25Gbpsの高速光伝送を、5mW/1Gbpsの低消費電力で実現:新技術 CPU間光伝送(1/2 ページ)
富士通らは、CPU間の光伝送について、25Gbpsの高速伝送を1Gbps当たり5mWで実現する技術を開発した。従来は3V以上の電源電圧で光素子を駆動していたが、0.8Vで駆動できるようになり、低消費電力化も図れているという。
富士通、富士通研究所、Fujitsu Laboratories of America(FLA)、技術研究組合 光電子融合基盤技術研究所(PETRA)、新エネルギー・産業技術総合開発機構(NEDO)は2015年2月23日、サーバやスーパーコンピュータ(以下、スパコン)のCPU間高速データ通信を、1ギガビット/秒(Gbps)当たり5mWで実現するシリコンフォトニクス技術を用いた光送受信回路を共同開発したと発表した。同技術は、2015年2月22〜26日に米国で開催されている国際学会「ISSCC(IEEE International Solid-State Circuits Conference) 2015」で発表される。
高速化と低消費電力化はトレードオフ
サーバやスパコンでは、高性能化に伴いCPUが搭載された筐体内や筐体間での通信データ量がますます増加している。このため、サーバやスパコンの性能を向上するには、CPU単体の演算性能だけでなく、それらをつなぐCPU間のデータ通信速度を高めることも必要となる。
次世代の高性能スパコンで期待されているシリコンフォトニクス技術を用いた光送受信技術では、光素子の実用的な伝送速度の限界が25Gbpsとなっている。そのため、光素子およびそれを駆動する電子回路の光送受信回路を複数並べ、全体として高速化を図る方法が考えられている。一方で、CPU間データ通信は4年で2倍の高速化が求められており、電力を一定にして高速化を実現するには、光送受信回路の電力を半分にする必要がある。

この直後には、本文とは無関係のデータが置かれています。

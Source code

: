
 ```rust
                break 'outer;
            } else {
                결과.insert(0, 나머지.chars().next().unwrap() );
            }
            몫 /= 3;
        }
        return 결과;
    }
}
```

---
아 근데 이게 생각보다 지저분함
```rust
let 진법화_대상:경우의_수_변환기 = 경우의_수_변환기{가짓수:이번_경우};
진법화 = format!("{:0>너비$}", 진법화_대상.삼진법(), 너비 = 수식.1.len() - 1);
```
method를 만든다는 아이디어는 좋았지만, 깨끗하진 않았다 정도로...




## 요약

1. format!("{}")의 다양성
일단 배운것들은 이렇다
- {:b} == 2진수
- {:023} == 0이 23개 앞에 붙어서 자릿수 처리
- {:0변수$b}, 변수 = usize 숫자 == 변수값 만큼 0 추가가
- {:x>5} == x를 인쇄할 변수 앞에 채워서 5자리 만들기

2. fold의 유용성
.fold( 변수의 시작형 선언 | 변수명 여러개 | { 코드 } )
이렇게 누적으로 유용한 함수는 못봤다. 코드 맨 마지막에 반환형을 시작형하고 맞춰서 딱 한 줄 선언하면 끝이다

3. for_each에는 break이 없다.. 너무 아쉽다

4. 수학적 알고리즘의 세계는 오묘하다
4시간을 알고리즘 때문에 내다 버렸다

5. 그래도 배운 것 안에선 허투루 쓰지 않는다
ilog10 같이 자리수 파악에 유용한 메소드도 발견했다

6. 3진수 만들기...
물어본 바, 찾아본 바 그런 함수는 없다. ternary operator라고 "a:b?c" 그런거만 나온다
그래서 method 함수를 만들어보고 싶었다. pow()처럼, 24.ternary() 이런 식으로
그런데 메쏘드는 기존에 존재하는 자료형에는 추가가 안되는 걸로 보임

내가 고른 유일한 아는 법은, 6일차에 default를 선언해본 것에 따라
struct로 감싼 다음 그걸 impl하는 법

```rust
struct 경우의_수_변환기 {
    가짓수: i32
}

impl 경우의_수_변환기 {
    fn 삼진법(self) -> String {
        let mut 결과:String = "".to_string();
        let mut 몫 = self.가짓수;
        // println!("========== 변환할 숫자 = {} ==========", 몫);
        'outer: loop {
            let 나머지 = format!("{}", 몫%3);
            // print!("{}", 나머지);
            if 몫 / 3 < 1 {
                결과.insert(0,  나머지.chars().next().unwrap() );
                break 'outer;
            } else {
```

CPUなどは通常0.9Vで動作するが、一般的に、25Gbpsの高速な光送受信では3V以上の電源電圧で光素子を駆動している。光素子を駆動する送信回路も高い電源電圧で動作させ、光素子に常に振幅の大きな信号を送ることで高速動作を実現するため、低消費電力化が難しい。また、低消費電力化のために、CPUと同じ0.9Vで動作する光素子を用いると、1Gbps程度の低速動作しか実現できないという問題がある。